By Christy Hemken, WLR Assist. & Crop Editor

Douglas - A farmer from Pine Bluffs raising several crops as 100 percent organic, Clint Jessen of Jessen Wheat is a part of what has been a family farm since 1910.

Speaking at the recent Ag-based Innovative Marketing Expo (AIMe) in Douglas, Jessen detailed some of what his farm has been through since going organic.

“The current farm has been there since 1946, when it was purchased after World War II by my grandfather. Since 1946, with the exception of spot spraying, we were essentially organic, but it just wasn’t a known term until recently,” said Jessen. “We just always farmed that way because we never put an extra dollar into the farm more than we had to.”

“When I took over the operation it was still organically farmed because they had staying power. In 2001 I met my wife and we went to a conference where there was a gentleman talking about organic wheat,” he continued.
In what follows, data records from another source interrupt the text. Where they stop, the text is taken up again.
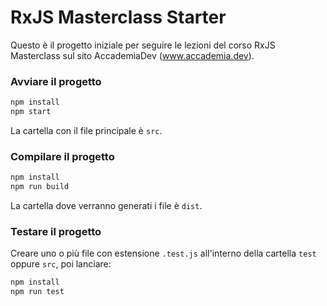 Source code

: # RxJS Masterclass Starter

Questo è il progetto iniziale per seguire le lezioni del corso RxJS Masterclass sul sito AccademiaDev (www.accademia.dev).


### Avviare il progetto
```bash
npm install
npm start
```
La cartella con il file principale è `src`.

### Compilare il progetto
```bash
npm install
npm run build
```
La cartella dove verranno generati i file è `dist`.

### Testare il progetto
Creare uno o più file con estensione ```.test.js``` all'interno della cartella `test` oppure `src`, poi lanciare:
```bash
npm install
npm run test
```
From there it didn’t take long to become certified, and the farm’s been certified organic since 2002.

After that initial conference the Jessens met a grain buyer, who said he’d pay a premium for their product if it was organic. “We were certifiable, but I was very reluctant to do it, and my wife thought it was the greatest thing in the world. She wasn’t from a farm family so she was thinking outside the box and had no prior knowledge of how things have traditionally been done. She said she’d do all the paperwork, so I said, ‘Ok let’s try it.’”

Jessen said he didn’t have the change the way he farmed, with the exception of products he used to control noxious weeds.

“We found a certifier and started the process and started the long form, which is approximately 28 pages of farm history questions. It was basic information that we had to go back and think about, with a three-year history of every field as far as crops and rotations and inputs used,” he explained. “We had to number all of our fields and mark our buffer zones and field boundaries.”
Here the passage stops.